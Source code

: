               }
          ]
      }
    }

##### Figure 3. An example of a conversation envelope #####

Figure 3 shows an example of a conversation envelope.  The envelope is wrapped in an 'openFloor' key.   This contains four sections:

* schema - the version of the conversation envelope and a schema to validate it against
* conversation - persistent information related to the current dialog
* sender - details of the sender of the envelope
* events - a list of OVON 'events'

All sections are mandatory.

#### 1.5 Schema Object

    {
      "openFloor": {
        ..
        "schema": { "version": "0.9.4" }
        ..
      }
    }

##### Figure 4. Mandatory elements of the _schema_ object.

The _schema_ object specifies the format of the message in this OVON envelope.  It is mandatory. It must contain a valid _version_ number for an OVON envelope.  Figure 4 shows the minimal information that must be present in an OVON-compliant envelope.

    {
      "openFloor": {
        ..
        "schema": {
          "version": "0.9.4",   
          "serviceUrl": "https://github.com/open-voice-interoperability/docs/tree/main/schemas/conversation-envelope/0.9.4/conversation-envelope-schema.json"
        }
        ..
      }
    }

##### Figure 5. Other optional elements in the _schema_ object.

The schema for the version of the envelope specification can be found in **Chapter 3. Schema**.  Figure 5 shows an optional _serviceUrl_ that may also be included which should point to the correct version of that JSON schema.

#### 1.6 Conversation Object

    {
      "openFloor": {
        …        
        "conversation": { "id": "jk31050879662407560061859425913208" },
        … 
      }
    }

........

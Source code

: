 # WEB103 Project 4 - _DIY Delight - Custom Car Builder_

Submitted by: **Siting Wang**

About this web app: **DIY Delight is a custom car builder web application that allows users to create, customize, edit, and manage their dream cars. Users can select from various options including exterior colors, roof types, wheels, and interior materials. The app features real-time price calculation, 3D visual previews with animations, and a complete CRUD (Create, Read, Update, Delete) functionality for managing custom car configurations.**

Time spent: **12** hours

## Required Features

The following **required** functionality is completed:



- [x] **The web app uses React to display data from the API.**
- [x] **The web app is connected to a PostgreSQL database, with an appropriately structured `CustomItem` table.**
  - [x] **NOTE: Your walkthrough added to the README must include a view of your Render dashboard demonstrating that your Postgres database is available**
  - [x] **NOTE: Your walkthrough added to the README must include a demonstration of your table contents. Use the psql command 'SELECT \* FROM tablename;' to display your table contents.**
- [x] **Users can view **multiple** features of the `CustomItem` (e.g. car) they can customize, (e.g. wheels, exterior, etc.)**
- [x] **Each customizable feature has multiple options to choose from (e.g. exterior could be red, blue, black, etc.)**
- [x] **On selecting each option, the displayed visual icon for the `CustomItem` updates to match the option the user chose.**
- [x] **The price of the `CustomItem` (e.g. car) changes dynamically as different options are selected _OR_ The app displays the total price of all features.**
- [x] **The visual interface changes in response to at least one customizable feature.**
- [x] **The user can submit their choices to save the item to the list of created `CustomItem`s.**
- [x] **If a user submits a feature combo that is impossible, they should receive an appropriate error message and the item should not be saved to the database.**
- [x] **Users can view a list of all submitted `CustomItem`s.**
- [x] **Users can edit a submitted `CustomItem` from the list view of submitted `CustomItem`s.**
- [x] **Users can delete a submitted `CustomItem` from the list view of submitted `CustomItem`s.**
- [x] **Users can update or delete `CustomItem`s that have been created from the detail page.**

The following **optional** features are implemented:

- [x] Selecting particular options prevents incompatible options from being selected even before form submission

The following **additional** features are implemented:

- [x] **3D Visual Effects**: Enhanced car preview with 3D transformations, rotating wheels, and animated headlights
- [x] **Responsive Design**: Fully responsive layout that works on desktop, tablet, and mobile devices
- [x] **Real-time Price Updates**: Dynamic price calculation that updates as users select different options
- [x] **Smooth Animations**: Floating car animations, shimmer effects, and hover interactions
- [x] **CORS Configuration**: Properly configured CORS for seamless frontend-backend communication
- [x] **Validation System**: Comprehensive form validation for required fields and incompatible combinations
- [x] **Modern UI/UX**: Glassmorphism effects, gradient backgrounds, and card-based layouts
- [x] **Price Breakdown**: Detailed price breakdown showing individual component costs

........

_PROBLEM_
Copy out each line of the material that holds the word "message".

_RESPONSE_
The _schema_ object specifies the format of the message in this OVON envelope.  It is mandatory. It must contain a valid _version_ number for an OVON envelope.  Figure 4 shows the minimal information that must be present in an OVON-compliant envelope.
- [x] **If a user submits a feature combo that is impossible, they should receive an appropriate error message and the item should not be saved to the database.**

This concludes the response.